Miserably, I asked him, “What do you mean?”
He shrugged, his jaw tight. “Forget it.”
“No, say it.”
He started to turn around, to leave, but I stopped him. I stood in his way. “Tell me,” I said, my voice rising.
He looked at me and said, “I knew it was a bad idea, starting something with you. You’re just a kid. It was a huge mistake.”
“I don’t believe you,” I said.
People were starting to look. My mother was standing in the living room, talking to people I didn’t recognize. She’d glanced up when I’d started speaking. I couldn’t even look at her; I could feel my face burning.
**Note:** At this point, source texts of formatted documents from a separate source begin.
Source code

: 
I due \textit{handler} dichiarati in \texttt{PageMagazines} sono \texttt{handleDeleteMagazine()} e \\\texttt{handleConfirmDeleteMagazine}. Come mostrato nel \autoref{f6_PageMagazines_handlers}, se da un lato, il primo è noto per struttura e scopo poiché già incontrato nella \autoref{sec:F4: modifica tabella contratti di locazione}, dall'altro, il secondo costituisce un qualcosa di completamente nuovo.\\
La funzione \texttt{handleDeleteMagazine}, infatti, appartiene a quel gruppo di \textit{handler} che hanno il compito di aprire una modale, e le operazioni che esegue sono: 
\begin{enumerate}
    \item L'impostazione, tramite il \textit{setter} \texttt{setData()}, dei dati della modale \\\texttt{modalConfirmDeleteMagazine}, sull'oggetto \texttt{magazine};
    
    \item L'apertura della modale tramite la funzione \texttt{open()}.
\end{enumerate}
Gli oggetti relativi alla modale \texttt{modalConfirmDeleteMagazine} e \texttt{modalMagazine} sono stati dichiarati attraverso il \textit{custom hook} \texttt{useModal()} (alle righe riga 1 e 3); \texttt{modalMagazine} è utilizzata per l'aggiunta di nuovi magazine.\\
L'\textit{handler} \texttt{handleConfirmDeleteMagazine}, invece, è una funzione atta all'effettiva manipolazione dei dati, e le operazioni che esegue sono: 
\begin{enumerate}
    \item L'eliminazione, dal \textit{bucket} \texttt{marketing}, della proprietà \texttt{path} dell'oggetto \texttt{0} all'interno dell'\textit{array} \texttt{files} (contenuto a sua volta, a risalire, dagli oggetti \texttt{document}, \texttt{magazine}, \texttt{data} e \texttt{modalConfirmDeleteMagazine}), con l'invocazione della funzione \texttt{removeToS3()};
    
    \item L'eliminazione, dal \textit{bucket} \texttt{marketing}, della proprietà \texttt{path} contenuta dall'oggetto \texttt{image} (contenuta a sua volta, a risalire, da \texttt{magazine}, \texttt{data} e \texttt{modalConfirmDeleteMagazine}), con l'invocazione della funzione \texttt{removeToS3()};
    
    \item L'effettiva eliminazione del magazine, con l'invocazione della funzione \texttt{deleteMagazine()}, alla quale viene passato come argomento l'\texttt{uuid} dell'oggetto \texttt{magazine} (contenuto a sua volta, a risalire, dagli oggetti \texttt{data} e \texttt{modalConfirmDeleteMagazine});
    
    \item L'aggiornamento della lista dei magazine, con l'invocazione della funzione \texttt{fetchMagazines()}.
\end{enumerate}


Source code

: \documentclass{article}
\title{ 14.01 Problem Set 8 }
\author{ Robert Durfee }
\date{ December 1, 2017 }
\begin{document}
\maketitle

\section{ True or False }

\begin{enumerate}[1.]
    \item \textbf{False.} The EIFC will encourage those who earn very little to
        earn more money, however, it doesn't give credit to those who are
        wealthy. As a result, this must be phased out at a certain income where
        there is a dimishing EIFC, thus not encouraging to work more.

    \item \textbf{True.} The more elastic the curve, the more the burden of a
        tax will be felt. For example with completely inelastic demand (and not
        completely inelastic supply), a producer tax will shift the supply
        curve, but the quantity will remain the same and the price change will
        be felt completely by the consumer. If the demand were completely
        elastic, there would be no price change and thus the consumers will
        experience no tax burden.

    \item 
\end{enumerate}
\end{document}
I knew the right thing to do was to walk away. I knew that was what I was supposed to do. In that moment, it was like I was floating above myself and I could see me and how everybody in that room was looking at me. But when Conrad just shrugged and started to leave again, I felt so mad, and so—small. I wanted to stop myself, but I couldn’t quit.
“I hate you,” I said.
Conrad turned around and nodded, like he’d expected me to say exactly that. “Good,” he said. The way he looked at me then, pitying and fed up and just over it. It made me feel sick.